▶ _BRIEF_
Would you please copy every line from the records that contains the word "there"?

Source data:
Start of Block

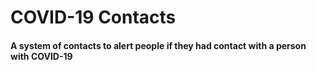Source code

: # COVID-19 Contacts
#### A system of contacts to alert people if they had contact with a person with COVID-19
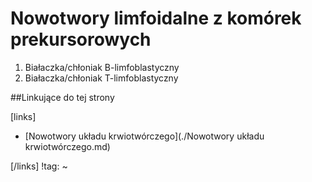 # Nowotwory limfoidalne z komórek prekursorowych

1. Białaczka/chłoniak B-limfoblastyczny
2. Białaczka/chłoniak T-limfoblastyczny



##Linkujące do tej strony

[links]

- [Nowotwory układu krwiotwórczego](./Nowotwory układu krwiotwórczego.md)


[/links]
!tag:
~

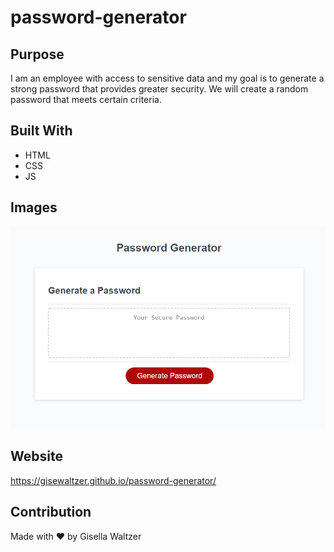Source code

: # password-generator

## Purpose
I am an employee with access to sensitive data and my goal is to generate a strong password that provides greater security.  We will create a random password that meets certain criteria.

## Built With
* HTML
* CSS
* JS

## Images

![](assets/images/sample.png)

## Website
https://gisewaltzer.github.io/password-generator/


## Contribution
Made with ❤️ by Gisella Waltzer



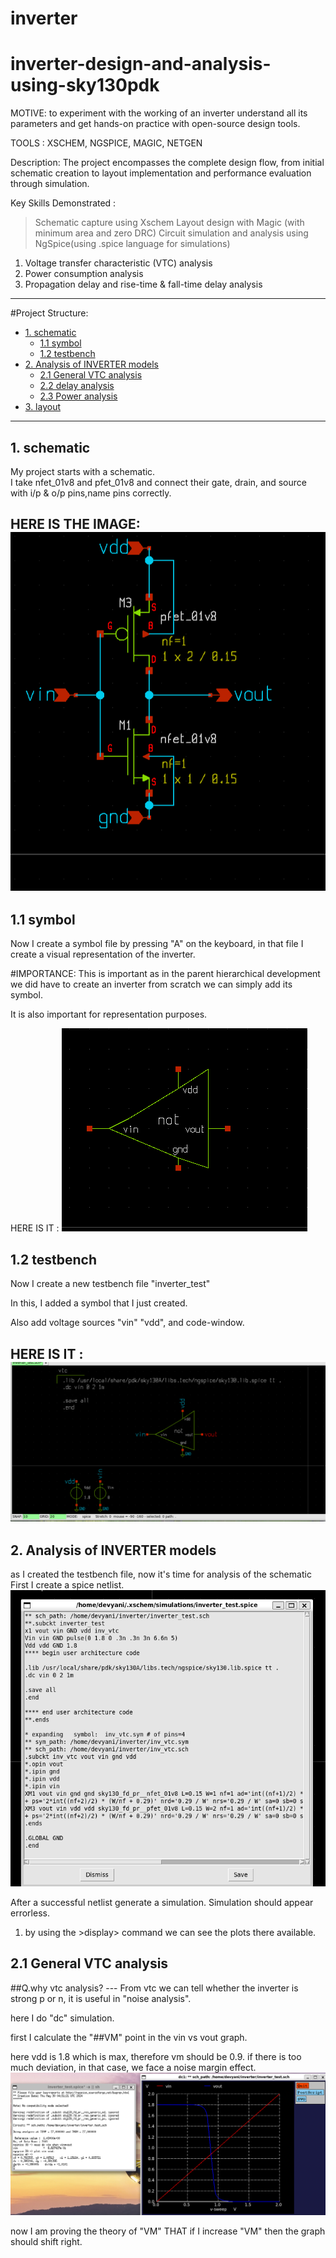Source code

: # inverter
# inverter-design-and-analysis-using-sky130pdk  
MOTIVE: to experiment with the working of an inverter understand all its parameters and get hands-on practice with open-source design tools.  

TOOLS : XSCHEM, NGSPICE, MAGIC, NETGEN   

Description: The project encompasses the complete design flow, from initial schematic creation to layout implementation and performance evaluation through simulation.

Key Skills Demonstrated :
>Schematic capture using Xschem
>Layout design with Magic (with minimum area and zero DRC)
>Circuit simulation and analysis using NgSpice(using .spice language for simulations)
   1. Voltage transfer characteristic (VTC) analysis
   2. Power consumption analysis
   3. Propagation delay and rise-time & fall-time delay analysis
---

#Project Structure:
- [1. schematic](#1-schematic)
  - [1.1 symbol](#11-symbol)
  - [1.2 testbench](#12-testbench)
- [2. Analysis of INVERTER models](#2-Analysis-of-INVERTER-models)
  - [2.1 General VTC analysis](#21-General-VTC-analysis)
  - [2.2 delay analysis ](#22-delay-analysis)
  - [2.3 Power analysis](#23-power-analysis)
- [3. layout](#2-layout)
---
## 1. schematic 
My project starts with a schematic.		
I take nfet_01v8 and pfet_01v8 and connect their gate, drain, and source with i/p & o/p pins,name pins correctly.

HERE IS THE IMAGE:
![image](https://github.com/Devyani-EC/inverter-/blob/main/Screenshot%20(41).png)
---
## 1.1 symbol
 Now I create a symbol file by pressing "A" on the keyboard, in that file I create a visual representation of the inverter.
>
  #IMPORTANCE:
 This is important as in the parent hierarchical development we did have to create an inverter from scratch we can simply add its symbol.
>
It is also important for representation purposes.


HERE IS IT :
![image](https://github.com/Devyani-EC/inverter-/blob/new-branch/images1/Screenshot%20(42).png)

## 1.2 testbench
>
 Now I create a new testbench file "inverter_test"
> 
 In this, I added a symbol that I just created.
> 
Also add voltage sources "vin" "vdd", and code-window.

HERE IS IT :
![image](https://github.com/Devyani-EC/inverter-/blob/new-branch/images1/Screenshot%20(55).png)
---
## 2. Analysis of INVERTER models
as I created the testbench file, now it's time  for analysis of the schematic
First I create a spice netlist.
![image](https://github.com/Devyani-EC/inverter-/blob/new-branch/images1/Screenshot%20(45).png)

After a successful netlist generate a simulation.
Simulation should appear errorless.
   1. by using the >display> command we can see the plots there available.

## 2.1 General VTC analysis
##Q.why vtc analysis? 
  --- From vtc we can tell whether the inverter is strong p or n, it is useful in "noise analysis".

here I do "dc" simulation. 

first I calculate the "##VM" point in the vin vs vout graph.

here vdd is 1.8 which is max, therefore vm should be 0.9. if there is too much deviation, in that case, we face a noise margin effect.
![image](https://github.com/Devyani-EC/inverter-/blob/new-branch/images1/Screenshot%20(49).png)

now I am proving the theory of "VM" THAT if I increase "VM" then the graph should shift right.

End of Block

▶ _OUTPUT OF THE EXERCISE_
   1. by using the >display> command we can see the plots there available.
here vdd is 1.8 which is max, therefore vm should be 0.9. if there is too much deviation, in that case, we face a noise margin effect.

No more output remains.